# About this exercise
If a line in the data below holds the word "dentro", copy it.

# Supplied material
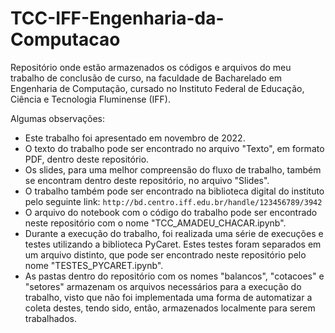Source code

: # TCC-IFF-Engenharia-da-Computacao
Repositório onde estão armazenados os códigos e arquivos do meu trabalho de conclusão de curso, na faculdade de Bacharelado em Engenharia de Computação, cursado no Instituto Federal de Educação, Ciência e Tecnologia Fluminense (IFF).

Algumas observações:
- Este trabalho foi apresentado em novembro de 2022.
- O texto do trabalho pode ser encontrado no arquivo "Texto", em formato PDF, dentro deste repositório.
- Os slides, para uma melhor compreensão do fluxo de trabalho, também se encontram dentro deste repositório, no arquivo "Slides".
- O trabalho também pode ser encontrado na biblioteca digital do instituto pelo seguinte link:
``
http://bd.centro.iff.edu.br/handle/123456789/3942
``
- O arquivo do notebook com o código do trabalho pode ser encontrado neste repositório com o nome "TCC_AMADEU_CHACAR.ipynb".
- Durante a execução do trabalho, foi realizada uma série de execuções e testes utilizando a biblioteca PyCaret. Estes testes foram separados em um arquivo distinto, que pode ser encontrado neste repositório pelo nome "TESTES_PYCARET.ipynb".
- As pastas dentro do repositório com os nomes "balancos", "cotacoes" e "setores" armazenam os arquivos necessários para a execução do trabalho, visto que não foi implementada uma forma de automatizar a coleta destes, tendo sido, então, armazenados localmente para serem trabalhados.
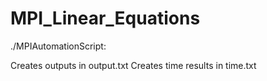# MPI_Linear_Equations

./MPIAutomationScript:

  Creates outputs in output.txt
  Creates time results in time.txt
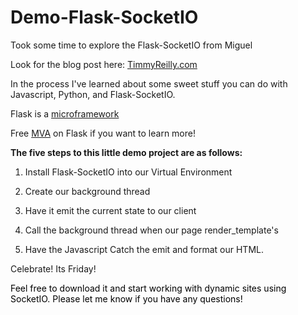 # Demo-Flask-SocketIO

Took some time to explore the Flask-SocketIO from Miguel 

Look for the blog post here: <a href="http://timmyreilly.azurewebsites.net/flask-socketio-and-more/">TimmyReilly.com</a>

In the process I've learned about some sweet stuff you can do with Javascript, Python, and Flask-SocketIO.


Flask is a <a href="http://flask.pocoo.org/">microframework<a>


Free <a href="http://www.microsoftvirtualacademy.com/training-courses/introduction-to-creating-websites-using-python-and-flask">MVA</a> on Flask if you want to learn more!


<strong>The five steps to this little demo project are as follows:</strong>

1. Install Flask-SocketIO into our Virtual Environment

2. Create our background thread

3. Have it emit the current state to our client

4. Call the background thread when our page render_template's

5. Have the Javascript Catch the emit and format our HTML.

Celebrate! Its Friday!

<span style="color: black;">Feel free to download it and start working with dynamic sites using SocketIO. Please let me know if you have any questions!
</span>
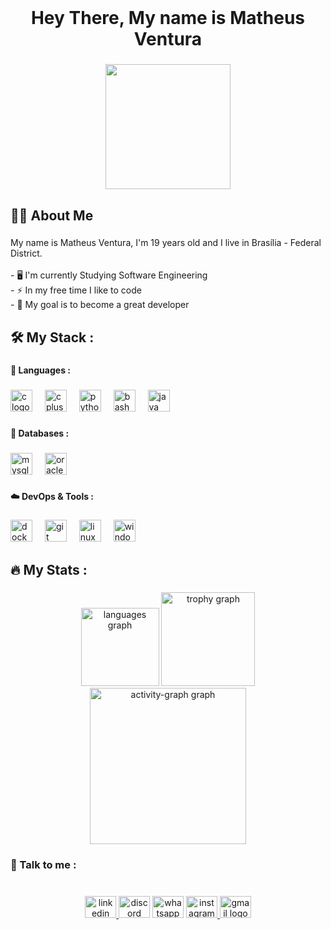 <br clear="both">

<h1 align="center">Hey There, My name is Matheus Ventura</h1>

###

<div align="center">
  <img height="200" src="https://media.giphy.com/media/KA593kO0JvXMs/giphy.gif?cid=ecf05e47mk7u01hda6ovy1dc069yiqdpnd0u9aur65a87fqb&ep=v1_gifs_related&rid=giphy.gif&ct=g"  />
</div>

###

<h2 align="left">👩‍💻  About Me</h2>

###

<p align="left">My name is Matheus Ventura, I'm 19 years old and I live in Brasília - Federal District.<br><br>- 🖥️ I'm currently Studying Software Engineering<br>- ⚡ In my free time I like to code<br>- 🎯 My goal is to become a great developer</p>

###

<h2 align="left">🛠 My Stack :</h2>

###

<h4 align="left">🚀 Languages :</h4>

###

<div align="left">
  <img src="https://cdn.jsdelivr.net/gh/devicons/devicon/icons/c/c-original.svg" height="35" alt="c logo"  />
  <img width="12" />
  <img src="https://cdn.jsdelivr.net/gh/devicons/devicon/icons/cplusplus/cplusplus-original.svg" height="35" alt="cplusplus logo"  />
  <img width="12" />
  <img src="https://cdn.jsdelivr.net/gh/devicons/devicon/icons/python/python-original.svg" height="35" alt="python logo"  />
  <img width="12" />
  <img src="https://cdn.jsdelivr.net/gh/devicons/devicon/icons/bash/bash-original.svg" height="35" alt="bash logo"  />
  <img width="12" />
  <img src="https://cdn.jsdelivr.net/gh/devicons/devicon/icons/java/java-original.svg" height="35" alt="java logo"  />
</div>

###

<h4 align="left">💾 Databases :</h4>

###

<div align="left">
  <img src="https://cdn.jsdelivr.net/gh/devicons/devicon/icons/mysql/mysql-original.svg" height="35" alt="mysql logo"  />
  <img width="12" />
  <img src="https://cdn.jsdelivr.net/gh/devicons/devicon/icons/oracle/oracle-original.svg" height="35" alt="oracle logo"  />
</div>

###

<h4 align="left">☁️ DevOps & Tools :</h4>

###

<div align="left">
  <img src="https://cdn.jsdelivr.net/gh/devicons/devicon/icons/docker/docker-original.svg" height="35" alt="docker logo"  />
  <img width="12" />
  <img src="https://cdn.jsdelivr.net/gh/devicons/devicon/icons/git/git-original.svg" height="35" alt="git logo"  />
  <img width="12" />
  <img src="https://cdn.jsdelivr.net/gh/devicons/devicon/icons/linux/linux-original.svg" height="35" alt="linux logo"  />
  <img width="12" />
  <img src="https://cdn.jsdelivr.net/gh/devicons/devicon/icons/windows8/windows8-original.svg" height="35" alt="windows8 logo"  />
</div>

###

<h2 align="left">🔥   My Stats :</h2>

###

<div align="center">
  <img src="https://github-readme-stats.vercel.app/api/top-langs?username=MatheusgVentura&locale=en&hide_title=false&layout=compact&card_width=320&langs_count=5&theme=github_dark&hide_border=true&order=2" height="125" alt="languages graph"  />
  <img src="https://github-profile-trophy.vercel.app?username=MatheusgVentura&theme=algolia&column=-1&row=1&margin-w=8&margin-h=8&no-bg=true&no-frame=true&order=4" height="150" alt="trophy graph"  />
  <img src="https://github-readme-activity-graph.vercel.app/graph?username=MatheusgVentura&radius=16&theme=github-dark&area=true&order=5&hide_border=true" height="250" alt="activity-graph graph"  />
</div>

###

<h3 align="left">📧 Talk to me :</h3>

###

<br clear="both">

<div align="center">
  <a href="https://www.linkedin.com/in/matheus-ventura-a336992b2/" target="_blank">
    <img src="https://raw.githubusercontent.com/maurodesouza/profile-readme-generator/master/src/assets/icons/social/linkedin/default.svg" width="50" height="35" alt="linkedin logo"  />
  </a>
  <img src="https://raw.githubusercontent.com/maurodesouza/profile-readme-generator/master/src/assets/icons/social/discord/default.svg" width="50" height="35" alt="discord logo"  />
  <img src="https://raw.githubusercontent.com/maurodesouza/profile-readme-generator/master/src/assets/icons/social/whatsapp/default.svg" width="50" height="35" alt="whatsapp logo"  />
  <a href="https://www.instagram.com/matheus2005.ventura/" target="_blank">
    <img src="https://raw.githubusercontent.com/maurodesouza/profile-readme-generator/master/src/assets/icons/social/instagram/default.svg" width="50" height="35" alt="instagram logo"  />
  </a>
  <img src="https://raw.githubusercontent.com/maurodesouza/profile-readme-generator/master/src/assets/icons/social/gmail/default.svg" width="50" height="35" alt="gmail logo"  />
</div>

###
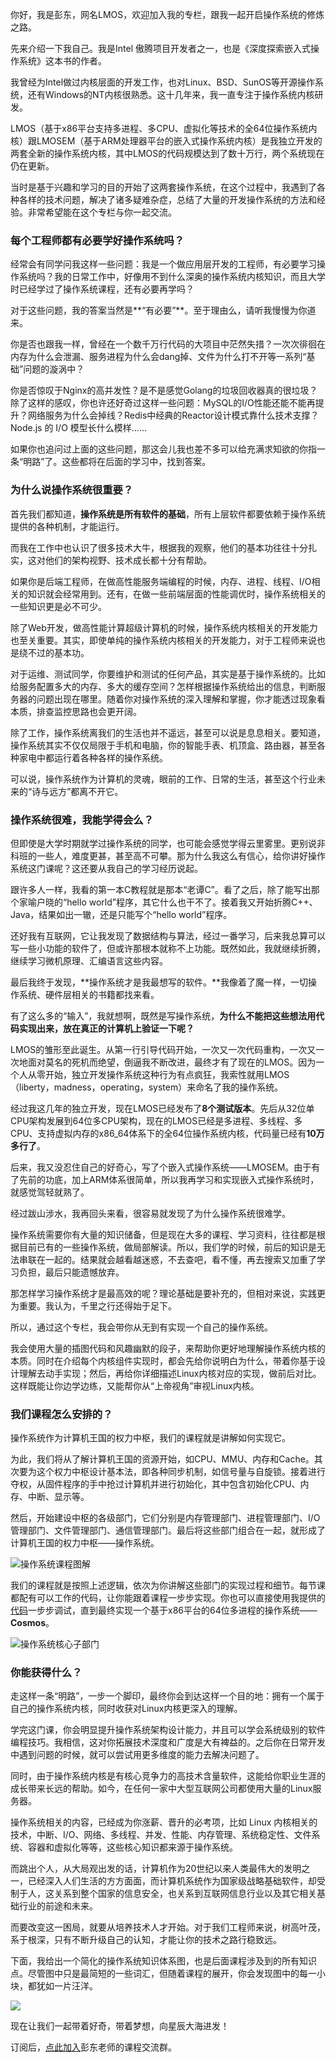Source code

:你好，我是彭东，网名LMOS，欢迎加入我的专栏，跟我一起开启操作系统的修炼之路。

先来介绍一下我自己。我是Intel 傲腾项目开发者之一，也是《深度探索嵌入式操作系统》这本书的作者。

我曾经为Intel做过内核层面的开发工作，也对Linux、BSD、SunOS等开源操作系统，还有Windows的NT内核很熟悉。这十几年来，我一直专注于操作系统内核研发。

LMOS（基于x86平台支持多进程、多CPU、虚拟化等技术的全64位操作系统内核）跟LMOSEM（基于ARM处理器平台的嵌入式操作系统内核）是我独立开发的两套全新的操作系统内核，其中LMOS的代码规模达到了数十万行，两个系统现在仍在更新。

当时是基于兴趣和学习的目的开始了这两套操作系统，在这个过程中，我遇到了各种各样的技术问题，解决了诸多疑难杂症，总结了大量的开发操作系统的方法和经验。非常希望能在这个专栏与你一起交流。

### 每个工程师都有必要学好操作系统吗？

经常会有同学问我这样一些问题：我是一个做应用层开发的工程师，有必要学习操作系统吗？我的日常工作中，好像用不到什么深奥的操作系统内核知识，而且大学时已经学过了操作系统课程，还有必要再学吗？

对于这些问题，我的答案当然是**“有必要”**。至于理由么，请听我慢慢为你道来。

<!-- [[[read_end]]] -->

你是否也跟我一样，曾经在一个数千万行代码的大项目中茫然失措？一次次徘徊在内存为什么会泄漏、服务进程为什么会dang掉、文件为什么打不开等一系列“基础”问题的漩涡中？

你是否惊叹于Nginx的高并发性？是不是感觉Golang的垃圾回收器真的很垃圾？除了这样的感叹，你也许还好奇过这样一些问题：MySQL的I/O性能还能不能再提升？网络服务为什么会掉线？Redis中经典的Reactor设计模式靠什么技术支撑？Node.js 的 I/O 模型长什么模样……

如果你也追问过上面的这些问题，那这会儿我也差不多可以给充满求知欲的你指一条“明路”了。这些都将在后面的学习中，找到答案。

### 为什么说操作系统很重要？

首先我们都知道，**操作系统是所有软件的基础**，所有上层软件都要依赖于操作系统提供的各种机制，才能运行。

而我在工作中也认识了很多技术大牛，根据我的观察，他们的基本功往往十分扎实，这对他们的架构视野、技术成长都十分有帮助。

如果你是后端工程师，在做高性能服务端编程的时候，内存、进程、线程、I/O相关的知识就会经常用到。还有，在做一些前端层面的性能调优时，操作系统相关的一些知识更是必不可少。

除了Web开发，做高性能计算超级计算机的时候，操作系统内核相关的开发能力也至关重要。其实，即使单纯的操作系统内核相关的开发能力，对于工程师来说也是绕不过的基本功。

对于运维、测试同学，你要维护和测试的任何产品，其实是基于操作系统的。比如给服务配置多大的内存、多大的缓存空间？怎样根据操作系统给出的信息，判断服务器的问题出现在哪里。随着你对操作系统的深入理解和掌握，你才能透过现象看本质，排查监控思路也会更开阔。

除了工作，操作系统离我们的生活也并不遥远，甚至可以说是息息相关。要知道，操作系统其实不仅仅局限于手机和电脑，你的智能手表、机顶盒、路由器，甚至各种家电中都运行着各种各样的操作系统。

可以说，操作系统作为计算机的灵魂，眼前的工作、日常的生活，甚至这个行业未来的“诗与远方”都离不开它。

### 操作系统很难，我能学得会么？

但即使是大学时期就学过操作系统的同学，也可能会感觉学得云里雾里。更别说非科班的一些人，难度更甚，甚至高不可攀。那为什么我这么有信心，给你讲好操作系统这门课呢？这还要从我自己的学习经历说起。

跟许多人一样，我看的第一本C教程就是那本“老谭C”。看了之后，除了能写出那个家喻户晓的“hello world”程序，其它什么也干不了。接着我又开始折腾C++、Java，结果如出一辙，还是只能写个“hello world”程序。

还好我有互联网，它让我发现了数据结构与算法，经过一番学习，后来我总算可以写一些小功能的软件了，但或许那根本就称不上功能。既然如此，我就继续折腾，继续学习微机原理、汇编语言这些内容。

最后我终于发现，**操作系统才是我最想写的软件。**我像着了魔一样，一切操作系统、硬件层相关的书籍都找来看。

有了这么多的“输入”，我就想啊，既然是写操作系统，**为什么不能把这些想法用代码实现出来，放在真正的计算机上验证一下呢？**

LMOS的雏形至此诞生。从第一行引导代码开始，一次又一次代码重构，一次又一次地面对莫名的死机而绝望，倒逼我不断改进，最终才有了现在的LMOS。因为一个人从零开始，独立开发操作系统这种行为有点疯狂，我索性就用LMOS（liberty，madness，operating，system）来命名了我的操作系统。

经过我这几年的独立开发，现在LMOS已经发布了**8个测试版本**。先后从32位单CPU架构发展到64位多CPU架构，现在的LMOS已经是多进程、多线程、多CPU、支持虚拟内存的x86\_64体系下的全64位操作系统内核，代码量已经有**10万多行了**。

后来，我又没忍住自己的好奇心，写了个嵌入式操作系统——LMOSEM。由于有了先前的功底，加上ARM体系很简单，所以我再学习和实现嵌入式操作系统时，就感觉驾轻就熟了。

经过跋山涉水，我再回头来看，很容易就发现了为什么操作系统很难学。

操作系统需要你有大量的知识储备，但是现在大多的课程、学习资料，往往都是根据目前已有的一些操作系统，做局部解读。所以，我们学的时候，前后的知识是无法串联在一起的。结果就会越看越迷惑，不去查吧，看不懂，再去搜索又加重了学习负担，最后只能遗憾放弃。

那怎样学习操作系统才是最高效的呢？理论基础是要补充的，但相对来说，实践更为重要。我认为，千里之行还得始于足下。

所以，通过这个专栏，我会带你从无到有实现一个自己的操作系统。

我会使用大量的插图代码和风趣幽默的段子，来帮助你更好地理解操作系统内核的本质。同时在介绍每个内核组件实现时，都会先给你说明白为什么，带着你基于设计理解去动手实现；然后，再给你详细描述Linux内核对应的实现，做前后对比。这样既能让你边学边练，又能帮你从“上帝视角”审视Linux内核。

### 我们课程怎么安排的？

操作系统作为计算机王国的权力中枢，我们的课程就是讲解如何实现它。

为此，我们将从了解计算机王国的资源开始，如CPU、MMU、内存和Cache。其次要为这个权力中枢设计基本法，即各种同步机制，如信号量与自旋锁。接着进行夺权，从固件程序的手中抢过计算机并进行初始化，其中包含初始化CPU、内存、中断、显示等。

然后，开始建设中枢的各级部门，它们分别是内存管理部门、进程管理部门、I/O管理部门、文件管理部门、通信管理部门。最后将这些部门组合在一起，就形成了计算机王国的权力中枢——操作系统。

![](https://static001.geekbang.org/resource/image/d6/d9/d68f8a262c1582f04377476f9ed9yyd9.jpg?wh=3145*2404 "操作系统课程图解")

我们的课程就是按照上述逻辑，依次为你讲解这些部门的实现过程和细节。每节课都配有可以工作的代码，让你能跟着课程一步步实现。你也可以直接使用我提供的[代码](https://gitee.com/lmos/cosmos)一步步调试，直到最终实现一个基于x86平台的64位多进程的操作系统——**Cosmos**。

![](https://static001.geekbang.org/resource/image/5f/cf/5fbeyy963478d11db45da0dd3e8effcf.jpg?wh=3245*2265 "操作系统核心子部门")

### 你能获得什么？

走这样一条“明路”，一步一个脚印，最终你会到达这样一个目的地：拥有一个属于自己的操作系统内核，同时收获对Linux内核更深入的理解。

学完这门课，你会明显提升操作系统架构设计能力，并且可以学会系统级别的软件编程技巧。我相信，这对你拓展技术深度和广度是大有裨益的。之后你在日常开发中遇到问题的时候，就可以尝试用更多维度的能力去解决问题了。

同时，由于操作系统内核是有核心竞争力的高技术含量软件，这能给你职业生涯的成长带来长远的帮助。如今，在任何一家中大型互联网公司都使用大量的Linux服务器。

操作系统相关的内容，已经成为你涨薪、晋升的必考项，比如 Linux 内核相关的技术，中断、I/O、网络、多线程、并发、性能、内存管理、系统稳定性、文件系统、容器和虚拟化等等，这些核心知识都来源于操作系统。

而跳出个人，从大局观出发的话，计算机作为20世纪以来人类最伟大的发明之一，已经深入人们生活的方方面面，而计算机系统作为国家级战略基础软件，却受制于人，这关系到整个国家的信息安全，也关系到互联网信息行业以及其它相关基础行业的前途和未来。

而要改变这一困局，就要从培养技术人才开始。对于我们工程师来说，树高叶茂，系于根深，只有不断升级自己的认知，才能让你的技术之路行稳致远。

下面，我给出一个简化的操作系统知识体系图，也是后面课程涉及到的所有知识点。尽管图中只是最简短的一些词汇，但随着课程的展开，你会发现图中的每一小块，都犹如一片汪洋。

![](https://static001.geekbang.org/resource/image/2c/bd/2c6abcd035e5c83cdd7d356eca26b9bd.jpg?wh=6120*6599)

现在让我们一起带着好奇，带着梦想，向星辰大海进发！

订阅后，[点此加入](https://jinshuju.net/f/I8cmAO)彭东老师的课程交流群。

# Task response
- O texto do trabalho pode ser encontrado no arquivo "Texto", em formato PDF, dentro deste repositório.
- Os slides, para uma melhor compreensão do fluxo de trabalho, também se encontram dentro deste repositório, no arquivo "Slides".
- As pastas dentro do repositório com os nomes "balancos", "cotacoes" e "setores" armazenam os arquivos necessários para a execução do trabalho, visto que não foi implementada uma forma de automatizar a coleta destes, tendo sido, então, armazenados localmente para serem trabalhados.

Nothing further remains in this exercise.